• **Task objective**: Scan the entries below, and for each line that includes the word "Oracle", make a copy.

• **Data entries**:
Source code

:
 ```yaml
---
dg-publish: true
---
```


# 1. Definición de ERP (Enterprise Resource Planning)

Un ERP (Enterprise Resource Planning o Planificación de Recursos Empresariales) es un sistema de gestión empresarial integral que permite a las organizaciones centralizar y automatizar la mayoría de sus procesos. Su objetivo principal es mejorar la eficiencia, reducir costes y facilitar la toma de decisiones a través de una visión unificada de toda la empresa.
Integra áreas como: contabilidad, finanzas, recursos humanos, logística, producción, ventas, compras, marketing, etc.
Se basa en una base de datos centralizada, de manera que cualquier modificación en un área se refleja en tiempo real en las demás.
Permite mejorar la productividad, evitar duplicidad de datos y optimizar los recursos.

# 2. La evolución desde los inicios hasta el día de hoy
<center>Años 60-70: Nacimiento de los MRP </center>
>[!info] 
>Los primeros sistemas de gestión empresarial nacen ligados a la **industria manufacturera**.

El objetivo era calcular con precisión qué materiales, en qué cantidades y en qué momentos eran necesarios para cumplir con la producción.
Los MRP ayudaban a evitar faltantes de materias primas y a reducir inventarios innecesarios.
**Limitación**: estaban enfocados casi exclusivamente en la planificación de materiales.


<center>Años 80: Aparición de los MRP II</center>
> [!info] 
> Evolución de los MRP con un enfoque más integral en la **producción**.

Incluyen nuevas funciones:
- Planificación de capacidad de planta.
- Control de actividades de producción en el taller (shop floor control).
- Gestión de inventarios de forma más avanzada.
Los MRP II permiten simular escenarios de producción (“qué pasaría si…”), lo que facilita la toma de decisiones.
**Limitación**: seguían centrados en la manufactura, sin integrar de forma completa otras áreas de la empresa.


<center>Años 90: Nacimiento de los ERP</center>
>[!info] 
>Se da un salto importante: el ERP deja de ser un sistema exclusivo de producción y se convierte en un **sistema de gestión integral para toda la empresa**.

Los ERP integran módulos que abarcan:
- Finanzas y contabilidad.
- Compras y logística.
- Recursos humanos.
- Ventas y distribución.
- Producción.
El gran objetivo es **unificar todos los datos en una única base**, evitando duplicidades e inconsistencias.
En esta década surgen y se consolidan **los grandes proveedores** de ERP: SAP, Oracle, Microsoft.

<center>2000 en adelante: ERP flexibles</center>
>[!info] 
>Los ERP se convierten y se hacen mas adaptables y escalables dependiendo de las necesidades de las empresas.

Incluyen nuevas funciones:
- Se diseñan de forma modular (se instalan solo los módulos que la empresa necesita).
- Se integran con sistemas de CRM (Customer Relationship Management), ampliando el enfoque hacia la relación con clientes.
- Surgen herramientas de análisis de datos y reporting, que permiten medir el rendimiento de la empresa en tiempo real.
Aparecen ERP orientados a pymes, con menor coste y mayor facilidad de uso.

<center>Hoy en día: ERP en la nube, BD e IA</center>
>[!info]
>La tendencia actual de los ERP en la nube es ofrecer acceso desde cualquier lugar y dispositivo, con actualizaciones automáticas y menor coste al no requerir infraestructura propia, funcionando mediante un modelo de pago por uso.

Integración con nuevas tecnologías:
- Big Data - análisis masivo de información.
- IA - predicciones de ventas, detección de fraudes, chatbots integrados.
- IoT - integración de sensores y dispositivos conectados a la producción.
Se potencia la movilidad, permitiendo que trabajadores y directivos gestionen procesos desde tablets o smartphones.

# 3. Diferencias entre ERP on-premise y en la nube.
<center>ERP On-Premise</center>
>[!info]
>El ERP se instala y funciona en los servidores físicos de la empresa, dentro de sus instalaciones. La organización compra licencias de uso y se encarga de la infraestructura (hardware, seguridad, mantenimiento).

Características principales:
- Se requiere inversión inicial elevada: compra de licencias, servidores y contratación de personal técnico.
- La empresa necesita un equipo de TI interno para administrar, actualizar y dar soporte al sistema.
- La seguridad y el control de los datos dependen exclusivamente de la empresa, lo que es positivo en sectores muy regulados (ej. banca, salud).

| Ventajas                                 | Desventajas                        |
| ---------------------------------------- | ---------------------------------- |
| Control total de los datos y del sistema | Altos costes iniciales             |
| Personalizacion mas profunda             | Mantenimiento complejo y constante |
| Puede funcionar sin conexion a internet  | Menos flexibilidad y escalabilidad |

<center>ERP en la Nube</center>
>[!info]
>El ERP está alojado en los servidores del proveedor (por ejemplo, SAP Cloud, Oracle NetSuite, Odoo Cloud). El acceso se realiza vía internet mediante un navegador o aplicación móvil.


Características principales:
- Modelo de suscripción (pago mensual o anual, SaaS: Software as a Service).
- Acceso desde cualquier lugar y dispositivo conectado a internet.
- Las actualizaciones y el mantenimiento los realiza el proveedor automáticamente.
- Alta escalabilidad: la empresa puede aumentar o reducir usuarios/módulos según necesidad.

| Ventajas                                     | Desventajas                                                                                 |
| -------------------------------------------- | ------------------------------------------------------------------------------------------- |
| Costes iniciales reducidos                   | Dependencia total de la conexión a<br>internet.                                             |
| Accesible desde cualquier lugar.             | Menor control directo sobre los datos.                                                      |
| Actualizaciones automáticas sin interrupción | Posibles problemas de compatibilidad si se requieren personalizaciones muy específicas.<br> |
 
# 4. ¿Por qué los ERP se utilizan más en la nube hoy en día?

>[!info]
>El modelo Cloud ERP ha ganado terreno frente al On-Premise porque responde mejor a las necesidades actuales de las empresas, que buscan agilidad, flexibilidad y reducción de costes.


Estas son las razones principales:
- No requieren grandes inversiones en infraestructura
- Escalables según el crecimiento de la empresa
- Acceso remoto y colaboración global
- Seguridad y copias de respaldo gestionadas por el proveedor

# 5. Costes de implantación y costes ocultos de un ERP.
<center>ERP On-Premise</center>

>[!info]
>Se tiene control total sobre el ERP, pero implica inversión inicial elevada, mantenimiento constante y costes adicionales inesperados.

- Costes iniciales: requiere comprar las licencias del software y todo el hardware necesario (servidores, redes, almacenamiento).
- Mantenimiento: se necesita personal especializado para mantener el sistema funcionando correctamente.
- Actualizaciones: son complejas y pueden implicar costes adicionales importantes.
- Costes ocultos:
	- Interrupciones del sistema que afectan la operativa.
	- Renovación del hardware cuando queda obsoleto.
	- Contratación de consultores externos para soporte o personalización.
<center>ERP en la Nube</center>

• **Result**:
En esta década surgen y se consolidan **los grandes proveedores** de ERP: SAP, Oracle, Microsoft.
>El ERP está alojado en los servidores del proveedor (por ejemplo, SAP Cloud, Oracle NetSuite, Odoo Cloud). El acceso se realiza vía internet mediante un navegador o aplicación móvil.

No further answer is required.